──────── INPUT DATA ────────

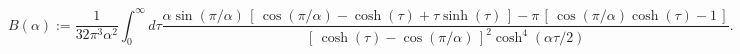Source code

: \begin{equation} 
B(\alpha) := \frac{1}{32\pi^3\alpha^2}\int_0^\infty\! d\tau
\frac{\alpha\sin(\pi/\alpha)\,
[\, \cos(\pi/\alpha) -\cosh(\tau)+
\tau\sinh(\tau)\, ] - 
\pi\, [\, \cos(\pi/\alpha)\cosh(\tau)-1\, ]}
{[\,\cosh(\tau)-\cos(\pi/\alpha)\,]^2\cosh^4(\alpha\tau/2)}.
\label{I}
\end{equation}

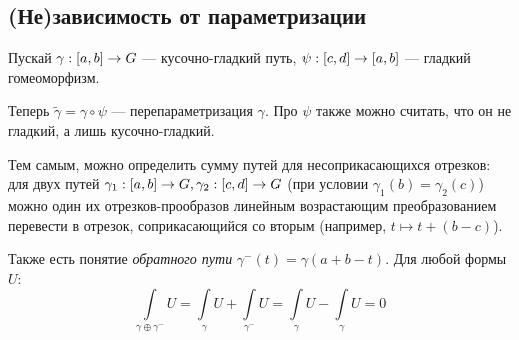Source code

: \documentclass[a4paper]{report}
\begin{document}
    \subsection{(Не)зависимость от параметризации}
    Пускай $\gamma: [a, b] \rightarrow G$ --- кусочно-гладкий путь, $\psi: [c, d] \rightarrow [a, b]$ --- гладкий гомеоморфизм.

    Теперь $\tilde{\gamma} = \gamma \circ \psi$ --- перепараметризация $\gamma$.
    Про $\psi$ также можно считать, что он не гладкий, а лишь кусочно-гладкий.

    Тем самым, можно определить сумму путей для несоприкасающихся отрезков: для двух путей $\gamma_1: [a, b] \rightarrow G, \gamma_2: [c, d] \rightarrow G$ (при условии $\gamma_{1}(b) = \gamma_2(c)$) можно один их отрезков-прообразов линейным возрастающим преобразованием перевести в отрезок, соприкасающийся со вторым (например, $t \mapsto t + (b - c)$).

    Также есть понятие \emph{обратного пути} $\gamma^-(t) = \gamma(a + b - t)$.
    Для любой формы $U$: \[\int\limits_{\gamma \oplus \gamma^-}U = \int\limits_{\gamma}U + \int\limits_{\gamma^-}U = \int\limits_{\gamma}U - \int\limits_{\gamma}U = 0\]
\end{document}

────────
──────── INPUT DATA ────────

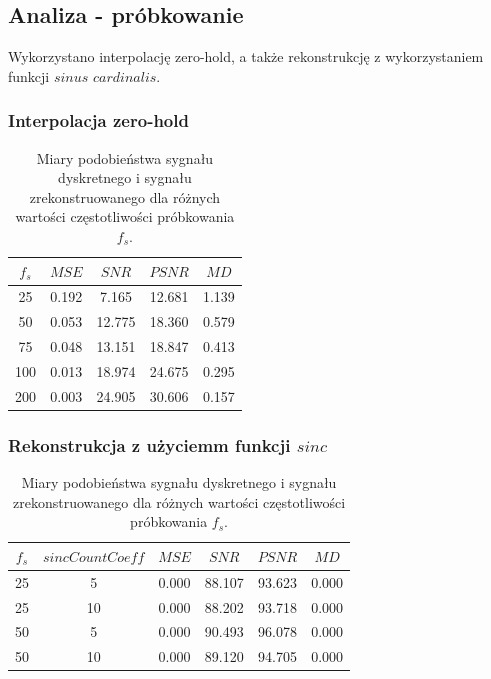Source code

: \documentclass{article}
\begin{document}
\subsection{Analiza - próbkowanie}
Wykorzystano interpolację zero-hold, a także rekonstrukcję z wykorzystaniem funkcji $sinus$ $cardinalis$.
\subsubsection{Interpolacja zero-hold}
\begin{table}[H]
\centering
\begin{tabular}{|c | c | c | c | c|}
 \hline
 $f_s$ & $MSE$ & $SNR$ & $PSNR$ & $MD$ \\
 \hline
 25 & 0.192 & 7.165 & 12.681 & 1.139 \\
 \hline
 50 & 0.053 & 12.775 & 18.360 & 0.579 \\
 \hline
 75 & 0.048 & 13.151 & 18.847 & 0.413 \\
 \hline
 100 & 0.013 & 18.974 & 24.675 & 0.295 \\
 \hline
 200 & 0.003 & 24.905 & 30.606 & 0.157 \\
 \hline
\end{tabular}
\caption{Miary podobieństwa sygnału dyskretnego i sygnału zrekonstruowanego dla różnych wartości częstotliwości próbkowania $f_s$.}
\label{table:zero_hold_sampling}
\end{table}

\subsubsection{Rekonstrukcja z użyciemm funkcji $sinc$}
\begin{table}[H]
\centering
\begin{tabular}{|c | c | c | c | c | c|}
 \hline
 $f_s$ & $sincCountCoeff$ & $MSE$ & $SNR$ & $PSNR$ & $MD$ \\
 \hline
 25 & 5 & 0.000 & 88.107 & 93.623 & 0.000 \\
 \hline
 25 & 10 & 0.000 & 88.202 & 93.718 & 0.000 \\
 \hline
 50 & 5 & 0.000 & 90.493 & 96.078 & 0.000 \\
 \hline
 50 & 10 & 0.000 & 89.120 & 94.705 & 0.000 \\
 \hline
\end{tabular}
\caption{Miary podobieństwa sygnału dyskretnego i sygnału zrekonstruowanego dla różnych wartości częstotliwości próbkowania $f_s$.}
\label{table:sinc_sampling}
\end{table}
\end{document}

────────

> **REQUIRED WORK**:
Locate all lines in the listing above with the word "гладкий" and copy them.

> **TASK RESPONSE**:
    Пускай $\gamma: [a, b] \rightarrow G$ --- кусочно-гладкий путь, $\psi: [c, d] \rightarrow [a, b]$ --- гладкий гомеоморфизм.
    Про $\psi$ также можно считать, что он не гладкий, а лишь кусочно-гладкий.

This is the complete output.